* [What is expected] Below are records with pictures. Reproduce exactly the lines from the line with "- **API Testing:**" to the line with "Stylish materials and finishes are", inclusive, and leave each picture out.

---------- Material to process ----------

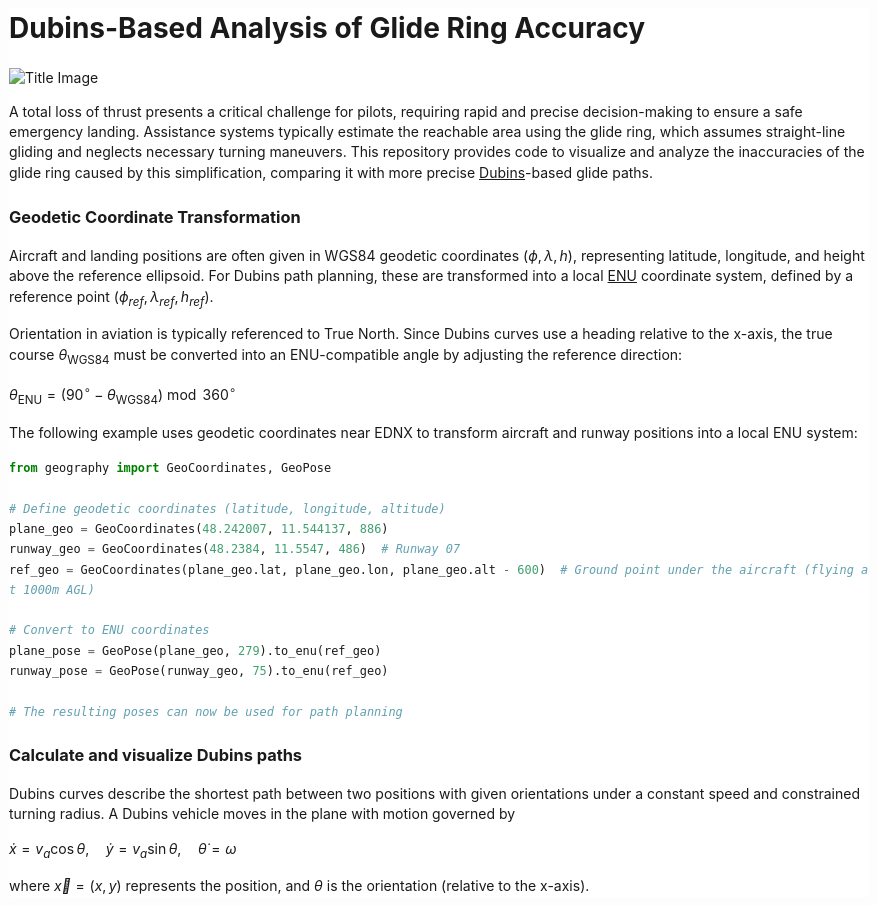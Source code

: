 # Dubins-Based Analysis of Glide Ring Accuracy

![Title Image](resources/brendan-sapp-sRSDoc3SCyU-unsplash.png)

A total loss of thrust presents a critical challenge for pilots, requiring rapid and precise decision-making to ensure a safe emergency landing. Assistance systems typically estimate the reachable area using the glide ring, which assumes straight-line gliding and neglects necessary turning maneuvers. This repository provides code to visualize and analyze the inaccuracies of the glide ring caused by this simplification, comparing it with more precise [Dubins](https://doi.org/10.2307/2372560)-based glide paths.

### Geodetic Coordinate Transformation

Aircraft and landing positions are often given in WGS84 geodetic coordinates $(\phi, \lambda, h)$, representing latitude, longitude, and height above the reference ellipsoid. For Dubins path planning, these are transformed into a local [ENU](https://www.mathworks.com/help/map/choose-a-3-d-coordinate-system.html) coordinate system, defined by a reference point $(\phi_{ref}, \lambda_{ref}, h_{ref})$.

Orientation in aviation is typically referenced to True North. Since Dubins curves use a heading relative to the x-axis, the true course $\theta_{\text{WGS84}}$ must be converted into an ENU-compatible angle by adjusting the reference direction:

$\theta_{\text{ENU}} = (90^\circ - \theta_{\text{WGS84}}) \bmod 360^\circ$

The following example uses geodetic coordinates near EDNX to transform aircraft and runway positions into a local ENU system:

```python
from geography import GeoCoordinates, GeoPose

# Define geodetic coordinates (latitude, longitude, altitude)
plane_geo = GeoCoordinates(48.242007, 11.544137, 886)
runway_geo = GeoCoordinates(48.2384, 11.5547, 486)  # Runway 07
ref_geo = GeoCoordinates(plane_geo.lat, plane_geo.lon, plane_geo.alt - 600)  # Ground point under the aircraft (flying at 1000m AGL)

# Convert to ENU coordinates
plane_pose = GeoPose(plane_geo, 279).to_enu(ref_geo)
runway_pose = GeoPose(runway_geo, 75).to_enu(ref_geo)

# The resulting poses can now be used for path planning
```

### Calculate and visualize Dubins paths

Dubins curves describe the shortest path between two positions with given orientations under a constant speed and constrained turning radius. A Dubins vehicle moves in the plane with motion governed by

$\dot{x} = v_a \cos{\theta}, \quad \dot{y} = v_a \sin{\theta}, \quad \dot{\theta} = \omega$

where $\vec{x} = (x,y)$ represents the position, and $\theta$ is the orientation (relative to the x-axis).
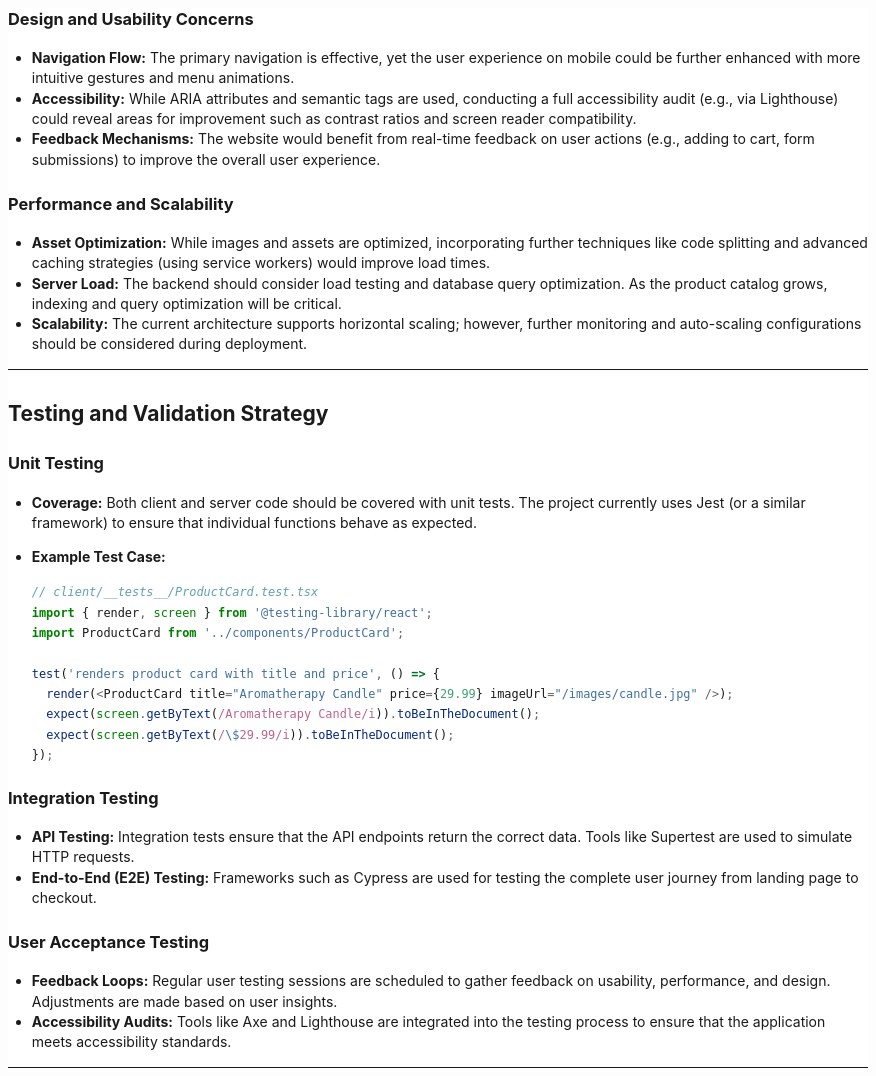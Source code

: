 ### Design and Usability Concerns

- **Navigation Flow:** The primary navigation is effective, yet the user experience on mobile could be further enhanced with more intuitive gestures and menu animations.
- **Accessibility:** While ARIA attributes and semantic tags are used, conducting a full accessibility audit (e.g., via Lighthouse) could reveal areas for improvement such as contrast ratios and screen reader compatibility.
- **Feedback Mechanisms:** The website would benefit from real-time feedback on user actions (e.g., adding to cart, form submissions) to improve the overall user experience.

### Performance and Scalability

- **Asset Optimization:** While images and assets are optimized, incorporating further techniques like code splitting and advanced caching strategies (using service workers) would improve load times.
- **Server Load:** The backend should consider load testing and database query optimization. As the product catalog grows, indexing and query optimization will be critical.
- **Scalability:** The current architecture supports horizontal scaling; however, further monitoring and auto-scaling configurations should be considered during deployment.

---

## Testing and Validation Strategy

### Unit Testing

- **Coverage:** Both client and server code should be covered with unit tests. The project currently uses Jest (or a similar framework) to ensure that individual functions behave as expected.
- **Example Test Case:**

  ```typescript
  // client/__tests__/ProductCard.test.tsx
  import { render, screen } from '@testing-library/react';
  import ProductCard from '../components/ProductCard';

  test('renders product card with title and price', () => {
    render(<ProductCard title="Aromatherapy Candle" price={29.99} imageUrl="/images/candle.jpg" />);
    expect(screen.getByText(/Aromatherapy Candle/i)).toBeInTheDocument();
    expect(screen.getByText(/\$29.99/i)).toBeInTheDocument();
  });
  ```

### Integration Testing

- **API Testing:** Integration tests ensure that the API endpoints return the correct data. Tools like Supertest are used to simulate HTTP requests.
- **End-to-End (E2E) Testing:** Frameworks such as Cypress are used for testing the complete user journey from landing page to checkout.

### User Acceptance Testing

- **Feedback Loops:** Regular user testing sessions are scheduled to gather feedback on usability, performance, and design. Adjustments are made based on user insights.
- **Accessibility Audits:** Tools like Axe and Lighthouse are integrated into the testing process to ensure that the application meets accessibility standards.

---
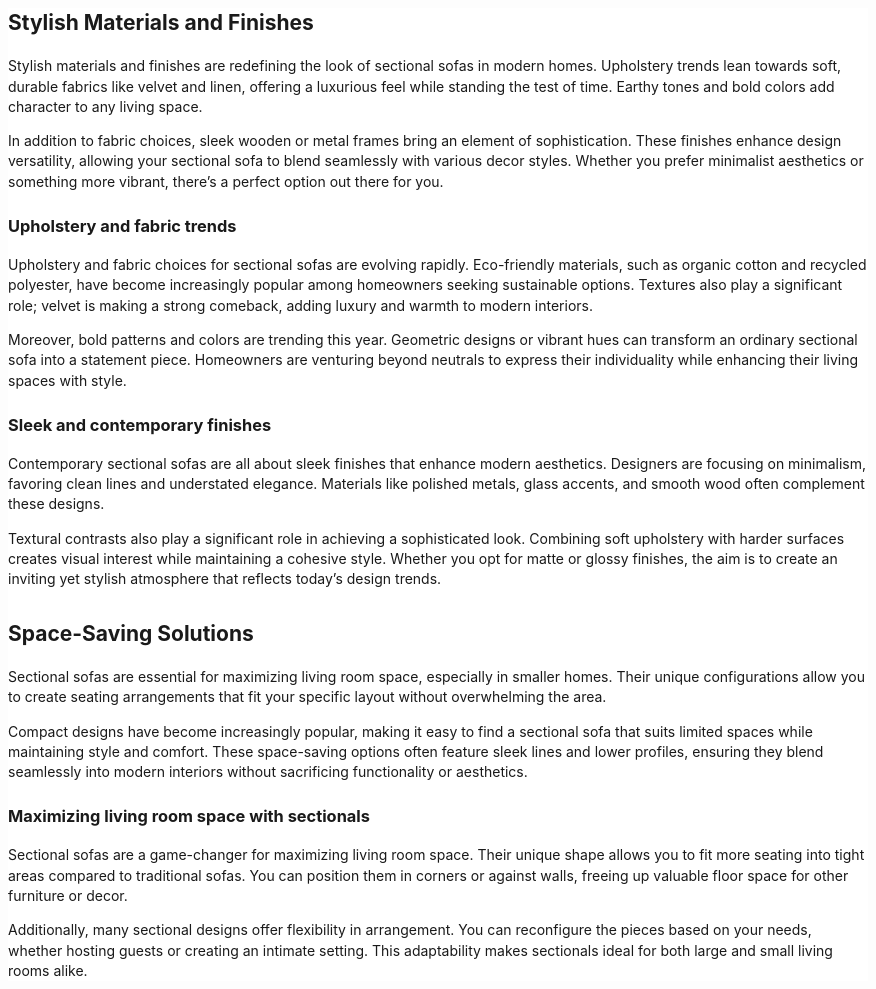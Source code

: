 ## Stylish Materials and Finishes

Stylish materials and finishes are redefining the look of sectional sofas in modern homes. Upholstery trends lean towards soft, durable fabrics like velvet and linen, offering a luxurious feel while standing the test of time. Earthy tones and bold colors add character to any living space.

In addition to fabric choices, sleek wooden or metal frames bring an element of sophistication. These finishes enhance design versatility, allowing your sectional sofa to blend seamlessly with various decor styles. Whether you prefer minimalist aesthetics or something more vibrant, there’s a perfect option out there for you.

### Upholstery and fabric trends

Upholstery and fabric choices for sectional sofas are evolving rapidly. Eco-friendly materials, such as organic cotton and recycled polyester, have become increasingly popular among homeowners seeking sustainable options. Textures also play a significant role; velvet is making a strong comeback, adding luxury and warmth to modern interiors.

Moreover, bold patterns and colors are trending this year. Geometric designs or vibrant hues can transform an ordinary sectional sofa into a statement piece. Homeowners are venturing beyond neutrals to express their individuality while enhancing their living spaces with style.

### Sleek and contemporary finishes

Contemporary sectional sofas are all about sleek finishes that enhance modern aesthetics. Designers are focusing on minimalism, favoring clean lines and understated elegance. Materials like polished metals, glass accents, and smooth wood often complement these designs.

Textural contrasts also play a significant role in achieving a sophisticated look. Combining soft upholstery with harder surfaces creates visual interest while maintaining a cohesive style. Whether you opt for matte or glossy finishes, the aim is to create an inviting yet stylish atmosphere that reflects today’s design trends.

## Space-Saving Solutions

Sectional sofas are essential for maximizing living room space, especially in smaller homes. Their unique configurations allow you to create seating arrangements that fit your specific layout without overwhelming the area.

Compact designs have become increasingly popular, making it easy to find a sectional sofa that suits limited spaces while maintaining style and comfort. These space-saving options often feature sleek lines and lower profiles, ensuring they blend seamlessly into modern interiors without sacrificing functionality or aesthetics.

### Maximizing living room space with sectionals

Sectional sofas are a game-changer for maximizing living room space. Their unique shape allows you to fit more seating into tight areas compared to traditional sofas. You can position them in corners or against walls, freeing up valuable floor space for other furniture or decor.

Additionally, many sectional designs offer flexibility in arrangement. You can reconfigure the pieces based on your needs, whether hosting guests or creating an intimate setting. This adaptability makes sectionals ideal for both large and small living rooms alike.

----------

* [Result]
- **API Testing:** Integration tests ensure that the API endpoints return the correct data. Tools like Supertest are used to simulate HTTP requests.
- **End-to-End (E2E) Testing:** Frameworks such as Cypress are used for testing the complete user journey from landing page to checkout.

### User Acceptance Testing

- **Feedback Loops:** Regular user testing sessions are scheduled to gather feedback on usability, performance, and design. Adjustments are made based on user insights.
- **Accessibility Audits:** Tools like Axe and Lighthouse are integrated into the testing process to ensure that the application meets accessibility standards.

---
Source code

: ## Stylish Materials and Finishes

Stylish materials and finishes are redefining the look of sectional sofas in modern homes. Upholstery trends lean towards soft, durable fabrics like velvet and linen, offering a luxurious feel while standing the test of time. Earthy tones and bold colors add character to any living space.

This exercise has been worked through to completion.